There is no denying their power. And if you just want tostand behind a tractor all day wrapped up to the nines waiting patiently to see if you guessed a good trajectory, they are OK.

I dare say if the one I was using split long lengths, that too might have been some compensation but it just dropped a wedge onto an anvil for 2 or 3 feet.

I would have liked to rig it up to compress the tremendous amount of saw chips from the chain-saw. If it could have made doughnut blocks of some 18 to 24 inches they would have made brilliant fuel cells for a 45 gallon drum.

Reply to
Weatherlawyer

Couldn't work out what on earth you were on about here until I read....

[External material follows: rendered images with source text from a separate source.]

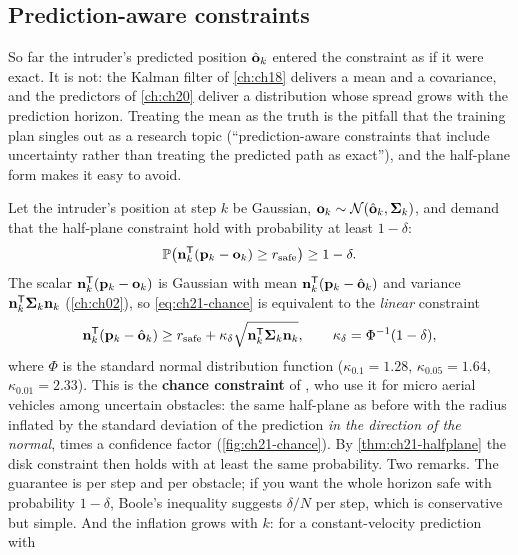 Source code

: \subsection{Prediction-aware constraints}
\label{sec:ch21-chance}

So far the intruder's predicted position $\hat{\vect{o}}_k$ entered the
constraint as if it were exact. It is not: the Kalman filter of \cref{ch:ch18}
delivers a mean and a covariance, and the predictors of \cref{ch:ch20} deliver
a distribution whose spread grows with the prediction horizon. Treating the
mean as the truth is the pitfall that the training plan singles out as a
research topic (``prediction-aware constraints that include uncertainty
rather than treating the predicted path as exact''), and the half-plane form
makes it easy to avoid.

Let the intruder's position at step $k$ be Gaussian,
$\vect{o}_k\sim\Normal(\hat{\vect{o}}_k,\mat{\Sigma}_k)$, and demand that the
half-plane constraint hold with probability at least $1-\delta$:
\begin{equation}
\Prob\bigl(\vect{n}_k\T(\pos_k-\vect{o}_k)\ge r_{\mathrm{safe}}\bigr)\ge1-\delta .
\label{eq:ch21-chance}
\end{equation}
The scalar $\vect{n}_k\T(\pos_k-\vect{o}_k)$ is Gaussian with mean
$\vect{n}_k\T(\pos_k-\hat{\vect{o}}_k)$ and variance
$\vect{n}_k\T\mat{\Sigma}_k\vect{n}_k$ (\cref{ch:ch02}), so
\cref{eq:ch21-chance} is equivalent to the \emph{linear} constraint
\begin{equation}
\vect{n}_k\T(\pos_k-\hat{\vect{o}}_k)\ge r_{\mathrm{safe}}+\kappa_\delta\sqrt{\vect{n}_k\T\mat{\Sigma}_k\vect{n}_k},
\qquad \kappa_\delta=\Phi\inv(1-\delta),
\label{eq:ch21-chance-linear}
\end{equation}
where $\Phi$ is the standard normal distribution function
($\kappa_{0.1}=1.28$, $\kappa_{0.05}=1.64$, $\kappa_{0.01}=2.33$). This is the
\textbf{chance constraint} of
\textcite{zhu2019chance}, who use it for micro aerial vehicles among
uncertain obstacles: the same half-plane as before with the radius inflated
by the standard deviation of the prediction \emph{in the direction of the
normal}, times a confidence factor (\cref{fig:ch21-chance}). By
\cref{thm:ch21-halfplane} the disk constraint then holds with at least the
same probability. Two remarks. The guarantee is per step and per obstacle; if
you want the whole horizon safe with probability $1-\delta$, Boole's
inequality suggests $\delta/N$ per step, which is conservative but simple.
And the inflation grows with $k$: for a constant-velocity prediction with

Ours is not like that at all. It brings down the wedge slowly(ish) under great and constant pressure and you control the wedge coming down, or lifting up, with a lever. So you put in the log and bring down the wedge. You can adjust the log to the right position just as you see where the wedge is about to touch it. Then the wedge just keeps on going down into the log, splitting as it goes until the log cracks, at which point you send the wedge back up whilst picking up the two pieces of the log. Then, if you want to split the pieces in the other direction you turn them and put them back under as soon as the wedge gets high enough and then bring the wedge down again. Thus, when you get the hang of it and get a rhythm going, you can get the logs in and split and out again without wasting much time with the wedge travelling up and down. Helps if you have someone else bringing on the logs and others taking them away and stacking so that the person doing the splitting can just concentrate on that. It does make an uneven/rough split occasionally if it hits a big knot but mostly it splits them quickly and cleanly.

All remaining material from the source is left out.